[Plain-text document sources]
○ ○ ○ ○ ○
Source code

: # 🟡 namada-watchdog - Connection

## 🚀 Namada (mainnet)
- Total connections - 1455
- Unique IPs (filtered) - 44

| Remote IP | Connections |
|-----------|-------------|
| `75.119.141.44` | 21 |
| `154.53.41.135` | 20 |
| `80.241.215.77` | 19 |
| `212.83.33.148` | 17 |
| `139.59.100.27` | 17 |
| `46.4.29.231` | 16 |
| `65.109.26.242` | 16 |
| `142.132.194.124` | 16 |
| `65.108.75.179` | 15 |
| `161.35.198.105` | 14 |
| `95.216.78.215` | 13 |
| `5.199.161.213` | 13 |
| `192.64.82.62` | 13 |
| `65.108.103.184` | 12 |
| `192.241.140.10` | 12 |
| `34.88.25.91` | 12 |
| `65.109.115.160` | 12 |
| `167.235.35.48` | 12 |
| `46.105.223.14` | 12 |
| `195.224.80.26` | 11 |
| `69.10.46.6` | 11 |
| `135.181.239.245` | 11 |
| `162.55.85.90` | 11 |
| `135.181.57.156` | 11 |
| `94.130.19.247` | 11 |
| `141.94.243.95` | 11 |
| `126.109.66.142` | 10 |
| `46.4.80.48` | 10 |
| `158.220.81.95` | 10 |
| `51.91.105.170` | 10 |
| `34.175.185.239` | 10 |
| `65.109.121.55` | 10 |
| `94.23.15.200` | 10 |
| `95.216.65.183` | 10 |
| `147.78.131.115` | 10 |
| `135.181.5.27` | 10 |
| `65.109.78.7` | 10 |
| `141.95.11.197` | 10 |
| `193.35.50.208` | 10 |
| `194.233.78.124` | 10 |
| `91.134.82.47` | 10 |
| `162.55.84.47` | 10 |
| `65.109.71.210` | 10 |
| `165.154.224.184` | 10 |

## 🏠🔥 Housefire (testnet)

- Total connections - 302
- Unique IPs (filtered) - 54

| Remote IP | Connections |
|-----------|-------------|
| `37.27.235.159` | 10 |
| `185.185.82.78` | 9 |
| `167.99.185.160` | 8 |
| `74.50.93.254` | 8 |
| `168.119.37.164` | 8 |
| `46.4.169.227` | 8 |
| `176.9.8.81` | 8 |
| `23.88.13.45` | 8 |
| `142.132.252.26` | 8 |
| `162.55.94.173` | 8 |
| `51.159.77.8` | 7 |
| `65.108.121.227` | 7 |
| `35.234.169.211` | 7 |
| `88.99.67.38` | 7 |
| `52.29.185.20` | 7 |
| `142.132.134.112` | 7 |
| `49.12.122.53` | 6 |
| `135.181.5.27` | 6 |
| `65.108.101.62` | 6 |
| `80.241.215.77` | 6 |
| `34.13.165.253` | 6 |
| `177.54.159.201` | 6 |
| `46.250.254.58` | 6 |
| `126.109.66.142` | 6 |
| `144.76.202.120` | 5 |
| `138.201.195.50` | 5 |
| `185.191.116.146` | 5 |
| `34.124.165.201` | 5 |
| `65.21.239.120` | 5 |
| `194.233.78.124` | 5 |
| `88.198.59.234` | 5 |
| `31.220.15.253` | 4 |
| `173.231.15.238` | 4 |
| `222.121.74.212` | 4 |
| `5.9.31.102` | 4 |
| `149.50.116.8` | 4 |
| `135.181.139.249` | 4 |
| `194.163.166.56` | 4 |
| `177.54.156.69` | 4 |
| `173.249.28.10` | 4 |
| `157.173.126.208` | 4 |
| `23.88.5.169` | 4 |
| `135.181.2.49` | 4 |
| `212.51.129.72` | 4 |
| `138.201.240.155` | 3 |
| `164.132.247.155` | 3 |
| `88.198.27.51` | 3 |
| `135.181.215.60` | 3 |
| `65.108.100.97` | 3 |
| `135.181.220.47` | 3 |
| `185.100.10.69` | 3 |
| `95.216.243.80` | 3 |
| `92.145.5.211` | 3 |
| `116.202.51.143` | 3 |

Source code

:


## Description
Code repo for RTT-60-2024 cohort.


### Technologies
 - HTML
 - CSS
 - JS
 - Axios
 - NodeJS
○ ○ ○ ○ ○
• **Task requirements**
Each entry above is to be returned exactly as given.

• **Output for this exercise**
Source code

: # 🟡 namada-watchdog - Connection

## 🚀 Namada (mainnet)
- Total connections - 1455
- Unique IPs (filtered) - 44

| Remote IP | Connections |
|-----------|-------------|
| `75.119.141.44` | 21 |
| `154.53.41.135` | 20 |
| `80.241.215.77` | 19 |
| `212.83.33.148` | 17 |
| `139.59.100.27` | 17 |
| `46.4.29.231` | 16 |
| `65.109.26.242` | 16 |
| `142.132.194.124` | 16 |
| `65.108.75.179` | 15 |
| `161.35.198.105` | 14 |
| `95.216.78.215` | 13 |
| `5.199.161.213` | 13 |
| `192.64.82.62` | 13 |
| `65.108.103.184` | 12 |
| `192.241.140.10` | 12 |
| `34.88.25.91` | 12 |
| `65.109.115.160` | 12 |
| `167.235.35.48` | 12 |
| `46.105.223.14` | 12 |
| `195.224.80.26` | 11 |
| `69.10.46.6` | 11 |
| `135.181.239.245` | 11 |
| `162.55.85.90` | 11 |
| `135.181.57.156` | 11 |
| `94.130.19.247` | 11 |
| `141.94.243.95` | 11 |
| `126.109.66.142` | 10 |
| `46.4.80.48` | 10 |
| `158.220.81.95` | 10 |
| `51.91.105.170` | 10 |
| `34.175.185.239` | 10 |
| `65.109.121.55` | 10 |
| `94.23.15.200` | 10 |
| `95.216.65.183` | 10 |
| `147.78.131.115` | 10 |
| `135.181.5.27` | 10 |
| `65.109.78.7` | 10 |
| `141.95.11.197` | 10 |
| `193.35.50.208` | 10 |
| `194.233.78.124` | 10 |
| `91.134.82.47` | 10 |
| `162.55.84.47` | 10 |
| `65.109.71.210` | 10 |
| `165.154.224.184` | 10 |

## 🏠🔥 Housefire (testnet)

- Total connections - 302
- Unique IPs (filtered) - 54

| Remote IP | Connections |
|-----------|-------------|
| `37.27.235.159` | 10 |
| `185.185.82.78` | 9 |
| `167.99.185.160` | 8 |
| `74.50.93.254` | 8 |
| `168.119.37.164` | 8 |
| `46.4.169.227` | 8 |
| `176.9.8.81` | 8 |
| `23.88.13.45` | 8 |
| `142.132.252.26` | 8 |
| `162.55.94.173` | 8 |
| `51.159.77.8` | 7 |
| `65.108.121.227` | 7 |
| `35.234.169.211` | 7 |
| `88.99.67.38` | 7 |
| `52.29.185.20` | 7 |
| `142.132.134.112` | 7 |
| `49.12.122.53` | 6 |
| `135.181.5.27` | 6 |
| `65.108.101.62` | 6 |
| `80.241.215.77` | 6 |
| `34.13.165.253` | 6 |
| `177.54.159.201` | 6 |
| `46.250.254.58` | 6 |
| `126.109.66.142` | 6 |
| `144.76.202.120` | 5 |
| `138.201.195.50` | 5 |
| `185.191.116.146` | 5 |
| `34.124.165.201` | 5 |
| `65.21.239.120` | 5 |
| `194.233.78.124` | 5 |
| `88.198.59.234` | 5 |
| `31.220.15.253` | 4 |
| `173.231.15.238` | 4 |
| `222.121.74.212` | 4 |
| `5.9.31.102` | 4 |
| `149.50.116.8` | 4 |
| `135.181.139.249` | 4 |
| `194.163.166.56` | 4 |
| `177.54.156.69` | 4 |
| `173.249.28.10` | 4 |
| `157.173.126.208` | 4 |
| `23.88.5.169` | 4 |
| `135.181.2.49` | 4 |
| `212.51.129.72` | 4 |
| `138.201.240.155` | 3 |
| `164.132.247.155` | 3 |
| `88.198.27.51` | 3 |
| `135.181.215.60` | 3 |
| `65.108.100.97` | 3 |
| `135.181.220.47` | 3 |
| `185.100.10.69` | 3 |
| `95.216.243.80` | 3 |
| `92.145.5.211` | 3 |
| `116.202.51.143` | 3 |

Source code

:


## Description
Code repo for RTT-60-2024 cohort.


### Technologies
 - HTML
 - CSS
 - JS
 - Axios
 - NodeJS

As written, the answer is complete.